Interestingly, the Guidance offers a potentially broad interpretation of this condition that it is not limited to current legal proceedings, but rather includes processing necessary in the context of ‘future legal claims’.   It provides the example of a hairdresser conducting a patch test on a client to check that they will not have an allergic reaction to the hair dye, and to thereby defend against potential personal injury claims from that client. This may open the doors for other businesses to rely more heavily on article 9(2)(f), for example a food takeaway business that collects allergy information about their customers may now be able to rely on article 9(2)(f) to defend against future claims relating to allergic reactions.

  • Reliance on the ‘archiving, research and statistics’ basis for processing (article 9(2)(j)).
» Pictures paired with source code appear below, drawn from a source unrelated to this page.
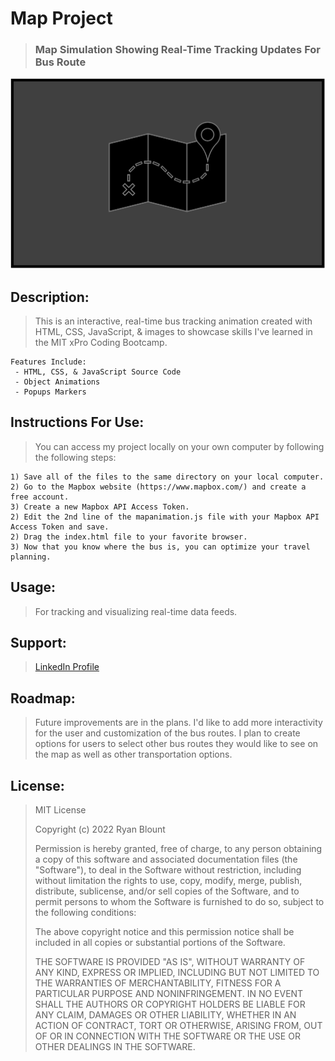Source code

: # Map Project
> ### Map Simulation Showing Real-Time Tracking Updates For Bus Route

![Map Project](Images/Map-Image.png "Map Project")
<!-- <img src="Images/Map-Image.png" alt="Map Project" width="1000" height="600"> -->

## Description:
> This is an interactive, real-time bus tracking animation created with HTML, CSS, JavaScript, & images to showcase skills I've learned in the MIT xPro Coding Bootcamp.
   
    Features Include:  
     - HTML, CSS, & JavaScript Source Code  
     - Object Animations  
     - Popups Markers  

## Instructions For Use:
> You can access my project locally on your own computer by following the following steps:    

    1) Save all of the files to the same directory on your local computer.
    2) Go to the Mapbox website (https://www.mapbox.com/) and create a free account.
    3) Create a new Mapbox API Access Token.
    2) Edit the 2nd line of the mapanimation.js file with your Mapbox API Access Token and save.
    2) Drag the index.html file to your favorite browser.
    3) Now that you know where the bus is, you can optimize your travel planning.

## Usage:
> For tracking and visualizing real-time data feeds.  

## Support:
> [LinkedIn Profile](https://linkedin.com/in/ryanblount2)  

## Roadmap: 
> Future improvements are in the plans. I'd like to add more interactivity for the user and customization of the bus routes. I plan to create options for users to select other bus routes they would like to see on the map as well as other transportation options.

## License:
> MIT License
>
> Copyright (c) 2022 Ryan Blount
>
> Permission is hereby granted, free of charge, to any person obtaining a copy
> of this software and associated documentation files (the "Software"), to deal
> in the Software without restriction, including without limitation the rights
> to use, copy, modify, merge, publish, distribute, sublicense, and/or sell
> copies of the Software, and to permit persons to whom the Software is
> furnished to do so, subject to the following conditions:
>
> The above copyright notice and this permission notice shall be included in all
> copies or substantial portions of the Software.
>
> THE SOFTWARE IS PROVIDED "AS IS", WITHOUT WARRANTY OF ANY KIND, EXPRESS OR
> IMPLIED, INCLUDING BUT NOT LIMITED TO THE WARRANTIES OF MERCHANTABILITY,
> FITNESS FOR A PARTICULAR PURPOSE AND NONINFRINGEMENT. IN NO EVENT SHALL THE
> AUTHORS OR COPYRIGHT HOLDERS BE LIABLE FOR ANY CLAIM, DAMAGES OR OTHER
> LIABILITY, WHETHER IN AN ACTION OF CONTRACT, TORT OR OTHERWISE, ARISING FROM,
> OUT OF OR IN CONNECTION WITH THE SOFTWARE OR THE USE OR OTHER DEALINGS IN THE
> SOFTWARE.
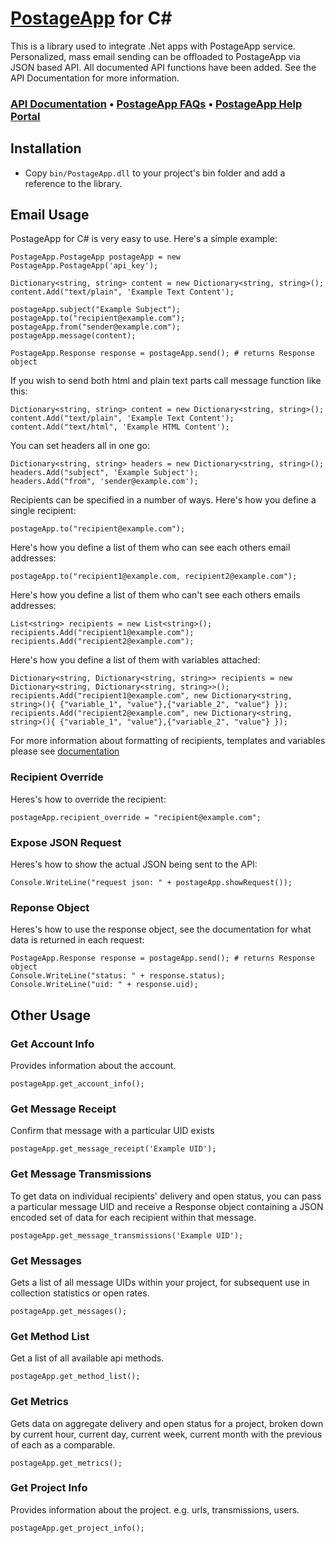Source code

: [PostageApp](http://postageapp.com) for C#
===================================================

This is a library used to integrate .Net apps with PostageApp service.
Personalized, mass email sending can be offloaded to PostageApp via JSON based API.
All documented API functions have been added. See the API Documentation for more information.

### [API Documentation](http://help.postageapp.com/faqs/api) &bull; [PostageApp FAQs](http://help.postageapp.com/faqs) &bull; [PostageApp Help Portal](http://help.postageapp.com)

Installation
------------
 - Copy `bin/PostageApp.dll` to your project's bin folder and add a reference to the library.

Email Usage
-----------
PostageApp for C# is very easy to use. Here's a simple example:

    PostageApp.PostageApp postageApp = new PostageApp.PostageApp('api_key');
    
    Dictionary<string, string> content = new Dictionary<string, string>();
    content.Add("text/plain", 'Example Text Content');    

    postageApp.subject("Example Subject");
    postageApp.to("recipient@example.com");
    postageApp.from("sender@example.com");
    postageApp.message(content);   
	 
    PostageApp.Response response = postageApp.send(); # returns Response object

If you wish to send both html and plain text parts call message function like this:
    
    Dictionary<string, string> content = new Dictionary<string, string>();
    content.Add("text/plain", 'Example Text Content');    
	content.Add("text/html", 'Example HTML Content');
    
You can set headers all in one go:

	Dictionary<string, string> headers = new Dictionary<string, string>();
    headers.Add("subject", 'Example Subject');    
	headers.Add("from", 'sender@example.com');
    
Recipients can be specified in a number of ways. Here's how you define a single recipient:

    postageApp.to("recipient@example.com");

Here's how you define a list of them who can see each others email addresses:

    postageApp.to("recipient1@example.com, recipient2@example.com");

Here's how you define a list of them who can't see each others emails addresses:

    List<string> recipients = new List<string>();
    recipients.Add("recipient1@example.com");
    recipients.Add("recipient2@example.com");
	
Here's how you define a list of them with variables attached:

    Dictionary<string, Dictionary<string, string>> recipients = new Dictionary<string, Dictionary<string, string>>();
    recipients.Add("recipient1@example.com", new Dictionary<string, string>(){ {"variable_1", "value"},{"variable_2", "value"} });
    recipients.Add("recipient2@example.com", new Dictionary<string, string>(){ {"variable_1", "value"},{"variable_2", "value"} });
    
For more information about formatting of recipients, templates and variables please see [documentation](http://help.postageapp.com/faqs)
    
### Recipient Override
Heres's how to override the recipient:

    postageApp.recipient_override = "recipient@example.com";

### Expose JSON Request
Heres's how to show the actual JSON being sent to the API:

    Console.WriteLine("request json: " + postageApp.showRequest());

### Reponse Object
Heres's how to use the response object, see the documentation for what data is returned in each request:

    PostageApp.Response response = postageApp.send(); # returns Response object
	Console.WriteLine("status: " + response.status);
	Console.WriteLine("uid: " + response.uid);

Other Usage
-----------

### Get Account Info
Provides information about the account.
	
	postageApp.get_account_info();
	
### Get Message Receipt
Confirm that message with a particular UID exists
	
	postageApp.get_message_receipt('Example UID');

### Get Message Transmissions
To get data on individual recipients' delivery and open status, you can pass a particular message UID and receive a Response object containing a JSON encoded set of data for each recipient within that message.
	
	postageApp.get_message_transmissions('Example UID');
	
### Get Messages
Gets a list of all message UIDs within your project, for subsequent use in collection statistics or open rates.
	
	postageApp.get_messages();
	
### Get Method List
Get a list of all available api methods.
	
	postageApp.get_method_list();
	
### Get Metrics
Gets data on aggregate delivery and open status for a project, broken down by current hour, current day, current week, current month with the previous of each as a comparable.
	
	postageApp.get_metrics();
	
### Get Project Info
Provides information about the project. e.g. urls, transmissions, users.
	
	postageApp.get_project_info();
The Guidance confirms that not all research can be covered by the condition, and to rely on it you would have to demonstrate that the research is either scientific or historical in nature, and in the public interest. The Guidance does not rule out that commercial activities may be able to rely on this basis, stating that commercial scientific research may be covered if it can be demonstrated that it uses rigorous scientific methods which advances a general public interest. However, it does state that commercial market research is unlikely to be covered (but doesn’t rule it out completely).

What should you be doing as a business?

Get the legal basis correct from the outset

The Guidance seeks to remind organisations that article 9 processing bases are not a replacement for processing bases under article 6, and you must be able to rely on both an article 6 and article 9 legal basis for processing special category data.
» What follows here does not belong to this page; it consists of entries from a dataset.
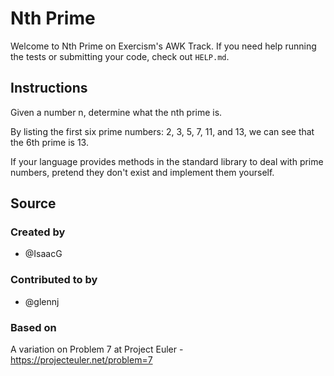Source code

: # Nth Prime

Welcome to Nth Prime on Exercism's AWK Track.
If you need help running the tests or submitting your code, check out `HELP.md`.

## Instructions

Given a number n, determine what the nth prime is.

By listing the first six prime numbers: 2, 3, 5, 7, 11, and 13, we can see that the 6th prime is 13.

If your language provides methods in the standard library to deal with prime numbers, pretend they don't exist and implement them yourself.

## Source

### Created by

- @IsaacG

### Contributed to by

- @glennj

### Based on

A variation on Problem 7 at Project Euler - https://projecteuler.net/problem=7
It also reminds organisations that the Data Protection Act 2018 (“DPA 2018”) supplements and tailors the GDPR conditions for processing special category data. As such, if you are relying on a GDPR condition which requires authorisation by law or a basis in law, then you must also meet one of the additional conditions in Schedule 1 of the DPA 2018. The Guidance provides a helpful summary of when you will need to comply with a Schedule 1 condition, and clarifies the following:

  • Although most of the conditions depend on you being able to demonstrate that the processing is ‘necessary’ for a specific purpose, that does not mean that it has to be absolutely essential. However, the processing must be a targeted and proportionate way of achieving that purpose.
  • For some of the conditions, you need to justify why you cannot give individuals a choice and get explicit consent for your processing.
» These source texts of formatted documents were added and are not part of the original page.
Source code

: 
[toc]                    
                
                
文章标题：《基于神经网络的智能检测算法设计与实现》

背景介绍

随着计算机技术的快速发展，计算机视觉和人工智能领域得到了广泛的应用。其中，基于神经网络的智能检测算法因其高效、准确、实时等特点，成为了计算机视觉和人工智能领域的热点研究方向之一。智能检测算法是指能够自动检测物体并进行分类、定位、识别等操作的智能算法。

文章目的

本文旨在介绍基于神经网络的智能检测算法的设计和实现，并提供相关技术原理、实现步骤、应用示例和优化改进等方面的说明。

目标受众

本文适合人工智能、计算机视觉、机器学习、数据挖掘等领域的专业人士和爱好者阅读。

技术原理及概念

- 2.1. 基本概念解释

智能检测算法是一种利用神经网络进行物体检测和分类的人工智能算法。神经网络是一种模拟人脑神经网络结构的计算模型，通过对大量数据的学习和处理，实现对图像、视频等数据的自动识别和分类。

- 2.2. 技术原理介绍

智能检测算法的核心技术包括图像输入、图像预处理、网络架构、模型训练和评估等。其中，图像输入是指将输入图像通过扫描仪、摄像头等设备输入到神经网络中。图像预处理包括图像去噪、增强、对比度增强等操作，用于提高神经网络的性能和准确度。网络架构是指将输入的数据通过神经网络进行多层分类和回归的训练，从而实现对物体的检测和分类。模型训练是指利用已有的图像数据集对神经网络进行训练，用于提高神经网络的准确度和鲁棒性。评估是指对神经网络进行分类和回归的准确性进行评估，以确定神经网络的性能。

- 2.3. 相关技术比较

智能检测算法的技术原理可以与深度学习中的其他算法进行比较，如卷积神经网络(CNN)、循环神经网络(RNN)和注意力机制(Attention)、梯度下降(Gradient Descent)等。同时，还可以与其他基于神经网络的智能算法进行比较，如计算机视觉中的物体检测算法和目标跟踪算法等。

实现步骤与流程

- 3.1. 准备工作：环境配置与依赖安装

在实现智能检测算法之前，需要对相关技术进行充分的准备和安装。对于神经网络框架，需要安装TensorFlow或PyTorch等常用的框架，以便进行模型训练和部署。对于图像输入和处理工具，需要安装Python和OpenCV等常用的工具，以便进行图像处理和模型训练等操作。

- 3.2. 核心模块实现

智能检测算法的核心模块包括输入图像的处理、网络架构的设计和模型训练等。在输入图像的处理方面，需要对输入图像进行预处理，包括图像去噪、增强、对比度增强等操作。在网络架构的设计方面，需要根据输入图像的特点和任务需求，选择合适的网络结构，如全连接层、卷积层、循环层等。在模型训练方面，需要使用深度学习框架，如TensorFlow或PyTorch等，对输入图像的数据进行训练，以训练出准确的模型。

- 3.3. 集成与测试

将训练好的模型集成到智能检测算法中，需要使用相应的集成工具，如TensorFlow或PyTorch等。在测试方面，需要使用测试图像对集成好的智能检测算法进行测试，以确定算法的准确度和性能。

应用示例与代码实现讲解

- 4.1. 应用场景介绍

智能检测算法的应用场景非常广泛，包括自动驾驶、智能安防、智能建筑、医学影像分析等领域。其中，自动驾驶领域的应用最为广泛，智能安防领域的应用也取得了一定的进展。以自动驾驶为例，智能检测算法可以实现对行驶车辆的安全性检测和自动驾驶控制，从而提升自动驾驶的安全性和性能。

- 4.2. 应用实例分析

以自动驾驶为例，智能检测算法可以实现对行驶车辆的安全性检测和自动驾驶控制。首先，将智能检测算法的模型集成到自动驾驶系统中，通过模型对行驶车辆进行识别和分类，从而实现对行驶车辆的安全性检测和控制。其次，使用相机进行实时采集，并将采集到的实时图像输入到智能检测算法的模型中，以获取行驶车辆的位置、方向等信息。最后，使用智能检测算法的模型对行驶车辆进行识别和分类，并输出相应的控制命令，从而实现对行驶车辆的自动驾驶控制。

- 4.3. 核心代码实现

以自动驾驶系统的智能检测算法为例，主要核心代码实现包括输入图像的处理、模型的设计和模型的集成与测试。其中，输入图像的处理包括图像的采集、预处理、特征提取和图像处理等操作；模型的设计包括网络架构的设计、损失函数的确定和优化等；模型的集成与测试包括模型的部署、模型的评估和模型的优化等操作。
Accountability – and being able to evidence compliance – underpins almost every provision in the GDPR. As such, it is important to:

  • Carry out a data protection impact assessment (“DPIA”) if you plan to process special category data (a) on a large scale; (b) to determine access to a product service, opportunity or benefit; or (c) which includes genetic or biometric data (if in combination with any other criteria in European DPIA guidelines). The ICO recommends that if you’re in doubt, carry out a DPIA.
  • Put an ‘appropriate policy document’ in place, which is a short document that outlines your compliance measures and retention policies for special category data. The DPA 2018 states that you must have one in place for almost all of the substantial public interest conditions (and also for the employment, social security and social protection condition), as a specific accountability and documentation measure. The ICO has developed an ‘appropriate policy document template’ which can be found within the Guidance. The document must be retained until six months after the date that the relevant processing stops. Organisations should be prepared to submit this document to the ICO.
  • Ensure that you make it clear that you are processing special category data (and which categories of special category data) in your privacy notices. You do not need to say which condition you are relying on.
  • Ensure your records of processing activities are up to date, and keep a record of which processing basis (or bases) you are relying upon – and, most importantly, why you’re relying on that basis.